The Consumer Protection Agency Is Unusual. It's Not Unconstitutional.
In one of the most stunning rulings in recent years on separation of powers, the prestigious federal court of appeals in Washington, DC, on Tuesday struck down the law creating the Consumer Financial Protection Bureau -- at least as the independent agency that Congress designed. To cure what it saw as a constitutional defect, the court ruled that the bureau’s head must not be independent of the president, but must serve at his pleasure and be subject to his complete control.
It’s an appealing idea, elaborated with an unusual level of scholarship, clarity, and even passion. But as a matter of constitutional law, it’s a bit wild.
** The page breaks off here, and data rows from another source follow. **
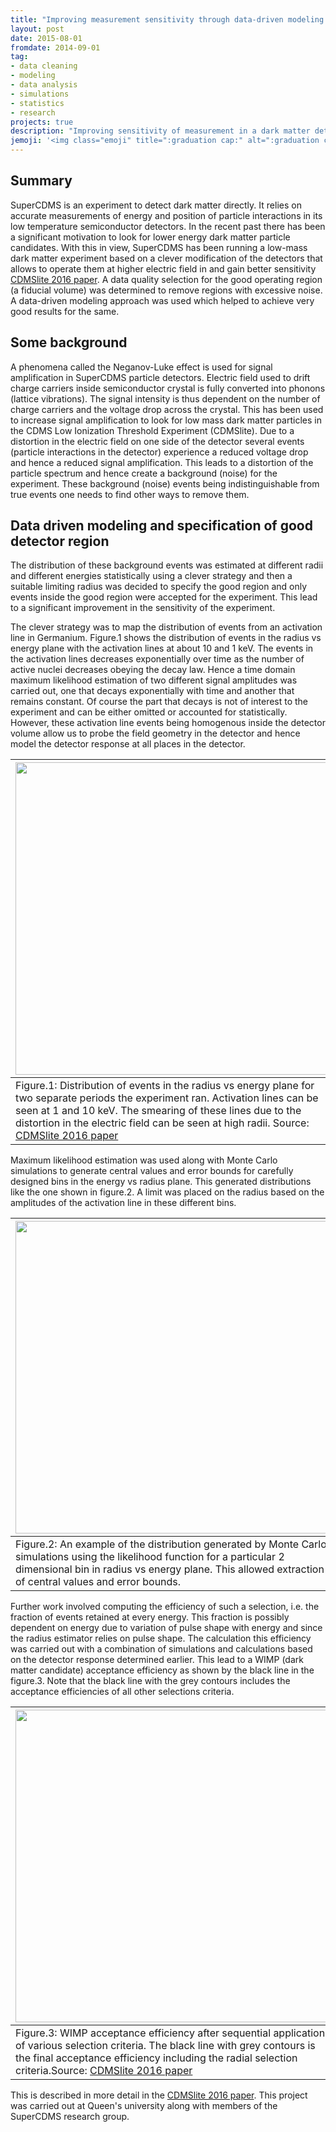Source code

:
 ```yaml
---
title: "Improving measurement sensitivity through data-driven modeling and specification of good operating region in a particle detector"
layout: post
date: 2015-08-01
fromdate: 2014-09-01
tag:
- data cleaning
- modeling
- data analysis
- simulations
- statistics
- research
projects: true
description: "Improving sensitivity of measurement in a dark matter detector by data driven specification of good detector region"
jemoji: '<img class="emoji" title=":graduation cap:" alt=":graduation cap:" src="https://assets.github.com/images/icons/emoji/unicode/1f52d.png" height="20" width="20" align="absmiddle">'
---
```


## Summary

SuperCDMS is an experiment to detect dark matter directly. It relies on accurate measurements of energy and position of particle interactions in its low temperature semiconductor detectors. In the recent past there has been a significant motivation to look for lower energy dark matter particle candidates. With this in view, SuperCDMS has been running a low-mass dark matter experiment based on a clever modification of the detectors that allows to operate them at higher electric field in and gain better sensitivity  [CDMSlite 2016 paper](http://cdms.berkeley.edu/papers/PhysRevLett.116.071301.pdf). A data quality selection for the good operating region (a fiducial volume) was
determined to remove regions with excessive noise. A data-driven modeling approach was used which helped to achieve very good results for the same.  

## Some background

A phenomena called the Neganov-Luke effect is used for signal amplification in SuperCDMS particle detectors. Electric field used to drift charge carriers inside semiconductor crystal is fully converted into phonons (lattice vibrations). The signal intensity is thus dependent on the number of charge carriers and the voltage drop across the crystal. This has been used to increase signal amplification to look for low mass dark matter particles in the CDMS Low Ionization Threshold Experiment (CDMSlite). Due to a distortion in the electric field on one side of the detector several events (particle interactions in the detector) experience a reduced voltage drop and hence a reduced signal amplification. This leads to a distortion of the particle spectrum and hence create a background (noise) for the experiment. These background (noise) events being indistinguishable from true events one needs to find other ways to remove them.

## Data driven modeling and specification of good detector region

The distribution of these background events was estimated at different radii and different energies statistically using a clever strategy and then a suitable limiting radius was decided to specify the good region and only events inside the good region were accepted for the experiment. This lead to a significant improvement in the sensitivity of the experiment.

The clever strategy was to map the distribution of events from an activation line in Germanium. Figure.1 shows the distribution of events in the radius vs energy plane with the activation lines at about 10 and 1 keV. The events in the activation lines decreases exponentially over time as the number of active nuclei decreases obeying the decay law. Hence a time domain maximum likelihood estimation of two different signal amplitudes was carried out, one that decays exponentially with time and another that remains constant. Of course the part that decays is not of interest to the experiment and can be either omitted or accounted for statistically. However, these activation line events being homogenous inside the detector volume allow us to probe the field geometry in the detector and hence model the detector response at all places in the detector.

|  <img src="{{ site.relrefurl }}/Site_Materials/figures/cdmslite_R_vs_E.png" width="500" align="center"> |
|-----------------------------|
|Figure.1: Distribution of events in the radius vs energy plane for two separate periods the experiment ran. Activation lines can be seen at 1 and 10 keV. The smearing of these lines due to the distortion in the electric field can be seen at high radii. Source: [CDMSlite 2016 paper](http://cdms.berkeley.edu/papers/PhysRevLett.116.071301.pdf)|

 Maximum likelihood estimation was used along with Monte Carlo simulations to generate central values and error bounds for carefully designed bins in the energy vs radius plane. This generated distributions like the one shown in figure.2. A limit was placed on the radius based on the amplitudes of the activation line in these different bins.

 |  <img src="{{ site.relrefurl }}/Site_Materials/figures/cdmslite_MC_ML_dist.png" width="500" align="center"> |
 |-----------------------------|
 |Figure.2: An example of the distribution generated by Monte Carlo simulations using the likelihood function for a particular 2 dimensional bin in radius vs energy plane. This allowed extraction of central values and error bounds.|

 Further work involved computing the efficiency of such a selection, i.e. the fraction of events retained at every energy. This fraction is possibly dependent on energy due to variation of pulse shape with energy and since the radius estimator relies on pulse shape. The calculation this efficiency was carried out with a combination of simulations and calculations based on the detector response determined earlier. This lead to a WIMP (dark matter candidate) acceptance efficiency as shown by the black line in the figure.3. Note that the black line with the grey contours includes the acceptance efficiencies of all other selections criteria.

 |  <img src="{{ site.relrefurl }}/Site_Materials/figures/WIMPacceptance_criteria.png" width="500" align="center"> |
 |-----------------------------|
 |Figure.3: WIMP acceptance efficiency after sequential application of various selection criteria. The black line with grey contours is the final acceptance efficiency including the radial selection criteria.Source: [CDMSlite 2016 paper](http://cdms.berkeley.edu/papers/PhysRevLett.116.071301.pdf)|


  This is described in more detail in the [CDMSlite 2016 paper](http://cdms.berkeley.edu/papers/PhysRevLett.116.071301.pdf). This project was carried out at Queen's university along with members of the SuperCDMS research group.

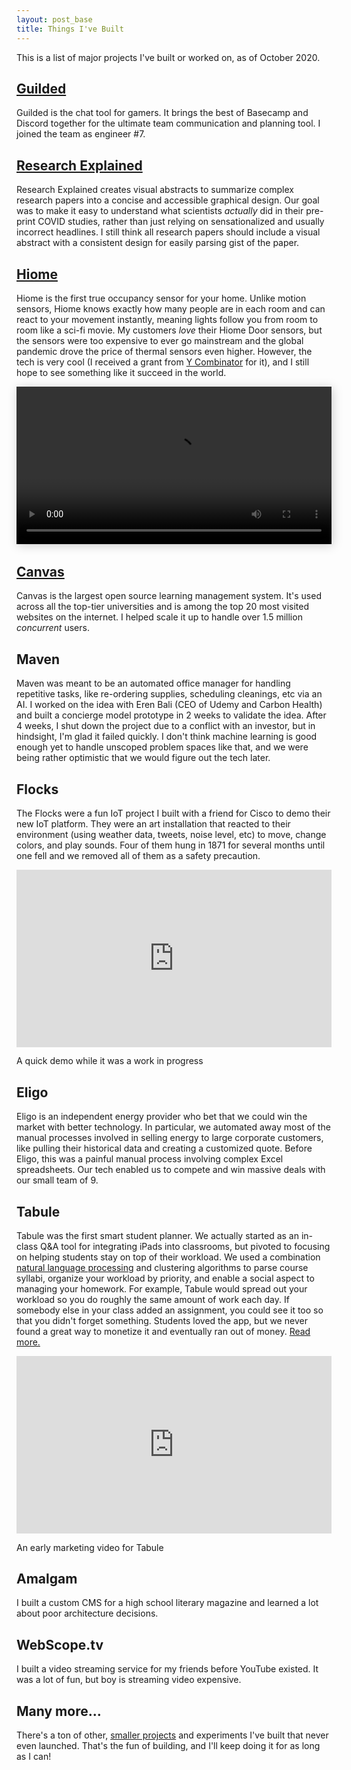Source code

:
 ```yaml
---
layout: post_base
title: Things I've Built
---
```


This is a list of major projects I've built or worked on, as of October 2020.

## [Guilded](https://www.guilded.gg)

Guilded is the chat tool for gamers. It brings the best of Basecamp and Discord together for the ultimate team communication and planning tool. I joined the team as engineer #7.

## [Research Explained](https://researchexplained.org)

Research Explained creates visual abstracts to summarize complex research papers into a concise and accessible graphical design. Our goal was to make it easy to understand what scientists _actually_ did in their pre-print COVID studies, rather than just relying on sensationalized and usually incorrect headlines. I still think all research papers should include a visual abstract with a consistent design for easily parsing gist of the paper.

## [Hiome](https://hiome.com)

Hiome is the first true occupancy sensor for your home. Unlike motion sensors, Hiome knows exactly how many people are in each room and can react to your movement instantly, meaning lights follow you from room to room like a sci-fi movie. My customers _love_ their Hiome Door sensors, but the sensors were too expensive to ever go mainstream and the global pandemic drove the price of thermal sensors even higher. However, the tech is very cool (I received a grant from [Y Combinator](https://www.ycombinator.com) for it), and I still hope to see something like it succeed in the world.

<video controls="" width="100%" preload="auto" id="heroVid" style="box-shadow: rgb(204, 204, 204) 2px 2px 15px; margin-bottom: 2rem; background-color: rgb(204, 204, 204); display: block;" src="https://hiome.com/hls/WelcomeHiome2.m3u8">Sorry, your browser doesn't support embedded videos. <a href="https://www.youtube.com/watch?v=PLBdi5frOGA">Watch it on YouTube</a>.</video>

## [Canvas](https://www.instructure.com/canvas/)

Canvas is the largest open source learning management system. It's used across all the top-tier universities and is among the top 20 most visited websites on the internet. I helped scale it up to handle over 1.5 million _concurrent_ users.

## Maven

Maven was meant to be an automated office manager for handling repetitive tasks, like re-ordering supplies, scheduling cleanings, etc via an AI. I worked on the idea with Eren Bali (CEO of Udemy and Carbon Health) and built a concierge model prototype in 2 weeks to validate the idea. After 4 weeks, I shut down the project due to a conflict with an investor, but in hindsight, I'm glad it failed quickly. I don't think machine learning is good enough yet to handle unscoped problem spaces like that, and we were being rather optimistic that we would figure out the tech later.

## Flocks

The Flocks were a fun IoT project I built with a friend for Cisco to demo their new IoT platform. They were an art installation that reacted to their environment (using weather data, tweets, noise level, etc) to move, change colors, and play sounds. Four of them hung in 1871 for several months until one fell and we removed all of them as a safety precaution.

<div style="padding:56.25% 0 0 0;position:relative;"><iframe src="https://player.vimeo.com/video/108903604?byline=0&portrait=0" style="position:absolute;top:0;left:0;width:100%;height:100%;" frameborder="0" allow="autoplay; fullscreen" allowfullscreen></iframe></div><script src="https://player.vimeo.com/api/player.js"></script>
<p class="caption">A quick demo while it was a work in progress</p>

## Eligo

Eligo is an independent energy provider who bet that we could win the market with better technology. In particular, we automated away most of the manual processes involved in selling energy to large corporate customers, like pulling their historical data and creating a customized quote. Before Eligo, this was a painful manual process involving complex Excel spreadsheets. Our tech enabled us to compete and win massive deals with our small team of 9.

## Tabule

Tabule was the first smart student planner. We actually started as an in-class Q&A tool for integrating iPads into classrooms, but pivoted to focusing on helping students stay on top of their workload. We used a combination [natural language processing](https://sherlock.neil.gg) and clustering algorithms to parse course syllabi, organize your workload by priority, and enable a social aspect to managing your homework. For example, Tabule would spread out your workload so you do roughly the same amount of work each day. If somebody else in your class added an assignment, you could see it too so that you didn't forget something. Students loved the app, but we never found a great way to monetize it and eventually ran out of money. [Read more.](/work/tabule/)

<div style="padding:56.25% 0 0 0;position:relative;"><iframe src="https://player.vimeo.com/video/103914668?byline=0" style="position:absolute;top:0;left:0;width:100%;height:100%;" frameborder="0" allow="autoplay; fullscreen" allowfullscreen></iframe></div><script src="https://player.vimeo.com/api/player.js"></script>
<p class="caption">An early marketing video for Tabule</p>

## Amalgam

I built a custom CMS for a high school literary magazine and learned a lot about poor architecture decisions.

## WebScope.tv

I built a video streaming service for my friends before YouTube existed. It was a lot of fun, but boy is streaming video expensive.

## Many more...

There's a ton of other, [smaller projects](https://github.com/neilgupta) and experiments I've built that never even launched. That's the fun of building, and I'll keep doing it for as long as I can!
The Supreme Court shouldn't accept it -- and probably won't.
The decision turned on a simple principle, associated with Alexander Hamilton and popularized during the George W. Bush administration: Under the Constitution, the executive power is “unitary,” meaning it resides in the president alone, and certainly not in lower-level officials.
In a defining 1926 decision, the Supreme Court embraced the idea of a unitary executive, ruling that under the constitution, all officials who implement federal law work under the president and must be entirely subject to his will. It would seem to follow that the Constitution makes no room for “independent” agencies -- and that the Secretary of State, the Attorney General, the Secretary of Transportation, and the Administrator of the Environmental Protection Agency must all be subordinate to the president.
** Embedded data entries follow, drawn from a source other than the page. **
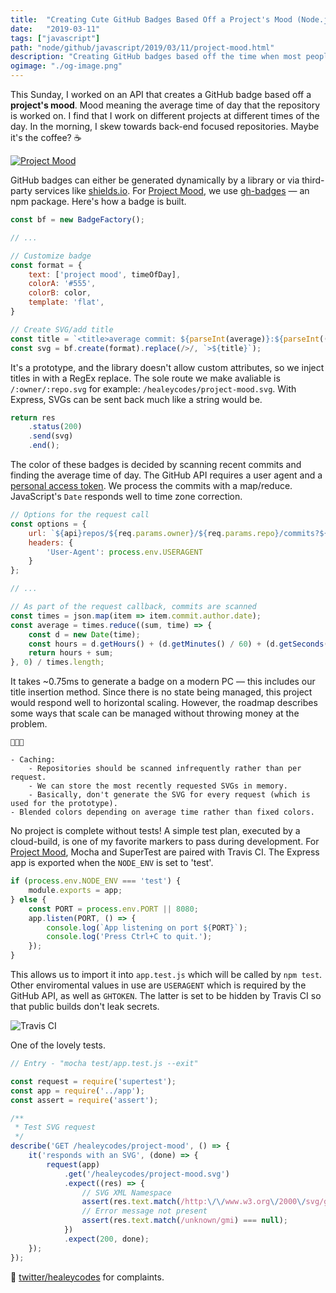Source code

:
 ```yaml
---
title:  "Creating Cute GitHub Badges Based Off a Project's Mood (Node.js)"
date:   "2019-03-11"
tags: ["javascript"]
path: "node/github/javascript/2019/03/11/project-mood.html"
description: "Creating GitHub badges based off the time when most people contribute to a GitHub project."
ogimage: "./og-image.png"
---
```


This Sunday, I worked on an API that creates a GitHub badge based off a **project's mood**. Mood meaning the average time of day that the repository is worked on. I find that I work on different projects at different times of the day. In the morning, I skew towards back-end focused repositories. Maybe it's the coffee? ☕

[![Project Mood](p-m-header.png)](https://github.com/healeycodes/project-mood)

GitHub badges can either be generated dynamically by a library or via third-party services like [shields.io](https://shields.io). For [Project Mood](https://github.com/healeycodes/project-mood), we use [gh-badges](https://www.npmjs.com/package/gh-badges) — an npm package. Here's how a badge is built.

```javascript
const bf = new BadgeFactory();

// ...        

// Customize badge
const format = {
    text: ['project mood', timeOfDay],
    colorA: '#555',
    colorB: color,
    template: 'flat',
}

// Create SVG/add title
const title = `<title>average commit: ${parseInt(average)}:${parseInt((average % 1) * 60)}</title>`;
const svg = bf.create(format).replace(/>/, `>${title}`);
```

It's a prototype, and the library doesn't allow custom attributes, so we inject titles in with a RegEx replace. The sole route we make avaliable is `/:owner/:repo.svg` for example: `/healeycodes/project-mood.svg`. With Express, SVGs can be sent back much like a string would be.

```javascript
return res
    .status(200)
    .send(svg)
    .end();
```

The color of these badges is decided by scanning recent commits and finding the average time of day. The GitHub API requires a user agent and a [personal access token](https://github.com/settings/tokens). We process the commits with a map/reduce. JavaScript's `Date` responds well to time zone correction.

```javascript
// Options for the request call
const options = {
    url: `${api}repos/${req.params.owner}/${req.params.repo}/commits?${token}`,
    headers: {
        'User-Agent': process.env.USERAGENT
    }
};

// ...

// As part of the request callback, commits are scanned
const times = json.map(item => item.commit.author.date);
const average = times.reduce((sum, time) => {
    const d = new Date(time);
    const hours = d.getHours() + (d.getMinutes() / 60) + (d.getSeconds() / 60 / 60);
    return hours + sum;
}, 0) / times.length;
```

It takes ~0.75ms to generate a badge on a modern PC — this includes our title insertion method. Since there is no state being managed, this project would respond well to horizontal scaling. However, the roadmap describes some ways that scale can be managed without throwing money at the problem.

```
🚗🚗🚗

- Caching:
    - Repositories should be scanned infrequently rather than per request.
    - We can store the most recently requested SVGs in memory.
    - Basically, don't generate the SVG for every request (which is used for the prototype).
- Blended colors depending on average time rather than fixed colors.
```

No project is complete without tests! A simple test plan, executed by a cloud-build, is one of my favorite markers to pass during development. For [Project Mood](https://github.com/healeycodes/project-mood), Mocha and SuperTest are paired with Travis CI. The Express app is exported when the `NODE_ENV` is set to 'test'.

```javascript
if (process.env.NODE_ENV === 'test') {
    module.exports = app;
} else {
    const PORT = process.env.PORT || 8080;
    app.listen(PORT, () => {
        console.log(`App listening on port ${PORT}`);
        console.log('Press Ctrl+C to quit.');
    });
}
```

This allows us to import it into `app.test.js` which will be called by `npm test`. Other enviromental values in use are `USERAGENT` which is required by the GitHub API, as well as `GHTOKEN`. The latter is set to be hidden by Travis CI so that public builds don't leak secrets.

![Travis CI](p-m-travis.png)

One of the lovely tests.

```javascript
// Entry - "mocha test/app.test.js --exit"

const request = require('supertest');
const app = require('../app');
const assert = require('assert');

/**
 * Test SVG request
 */
describe('GET /healeycodes/project-mood', () => {
    it('responds with an SVG', (done) => {
        request(app)
            .get('/healeycodes/project-mood.svg')
            .expect((res) => {
                // SVG XML Namespace
                assert(res.text.match(/http:\/\/www.w3.org\/2000\/svg/gmi) !== null);
                // Error message not present
                assert(res.text.match(/unknown/gmi) === null);
            })
            .expect(200, done);
    });
});
```

💬 [twitter/healeycodes](https://twitter.com/healeycodes) for complaints.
In 1935, the court backtracked. Rebuffing President Franklin Roosevelt’s effort to fire a member of the Federal Trade Commission, the justices said that Congress could indeed create independent regulatory commissions, whose members are not subject to the president’s control, and who do not serve at his pleasure.
Since that time, American government has had what some people call a “headless fourth branch” -- an unruly assortment of independent agencies such as the Federal Communications Commission, the National Labor Relations Board, the Nuclear Regulatory Commission, the Consumer Product Safety Commission and the Federal Reserve Board.
Many people believe that by allowing such agencies, the court made a colossal constitutional blunder. But there is some historical support for the opposite view: that from the very start, the Constitution was understood to allow Congress to make executive officials independent of the president.
Which brings us to the CFPB. Unlike almost all independent agencies, it is headed not by a group of five or more people, but a single director (currently Richard Cordray). To many lawyers, that’s irrelevant to the constitutional question: The Supreme Court has permitted Congress to create independent agencies, and it shouldn’t matter whether the leadership consists of one person or several.
The court of appeals emphatically disagreed. It argued that the CFPB's director "possesses more unilateral authority -- that is, authority to take action on one’s own, subject to no check -- than any single commissioner or board member in any other independent agency in the U.S. Government.” In fact, the director "enjoys more unilateral authority than any other officer in any of the three branches of the U.S. Government, other than the President.”
The court insisted that from a constitutional point of view, that’s fatal. What legitimates the FTC, and other independent agencies, is that their members are “accountable to and checked by their fellow commissioners or board members.” Unlike the head of the CFPB, they are part of deliberative bodies, which reduces the risk of abuse of power and ultimately safeguards liberty.
The structure of the CFPB is therefore unconstitutional. What’s the remedy? The court gave a simple answer: Its director must serve at the pleasure of the president, subject to general supervision and control of the White House. That’s a big win for the presidency, and purely as a matter of policy, it’s an attractive idea. Whether or not you like the current president, he’s elected, and it usually makes sense to put him in charge of those who execute the law.
But as a matter of constitutional law, the court’s decision lacks support in precedent, and it is unlikely to stand.
Here’s why. More than 80 years after allowing Congress to create independent agencies, the Supreme Court has never so much as hinted that such agencies are acceptable only if they are headed by multiple members. The distinction between an independent agency with five heads, and an independent agency with one head, is pretty thin.
It’s not even clear that the former is better than the latter. True, a multi-member body is more deliberative. But if you care about accountability -- also a central constitutional value -- you might well favor a single head, on the grounds that if things go wrong people know exactly whom to blame.
In any case, the director of the CFPB is hardly a free agent. He must follow the law as enacted by Congress, and his decisions can always be overturned in court.
A careful reading of the lower court’s opinion suggests that its real objection is not to the CFPB in particular; it is to the whole idea of independent agencies. 1 But since the 1930s, the Supreme Court has not questioned that idea. It’s unlikely to start doing so now.
This column does not necessarily reflect the opinion of the editorial board or Bloomberg LP and its owners.
The court of appeals has never expressed that objection so clearly before, though some of its members have indicated their concerns.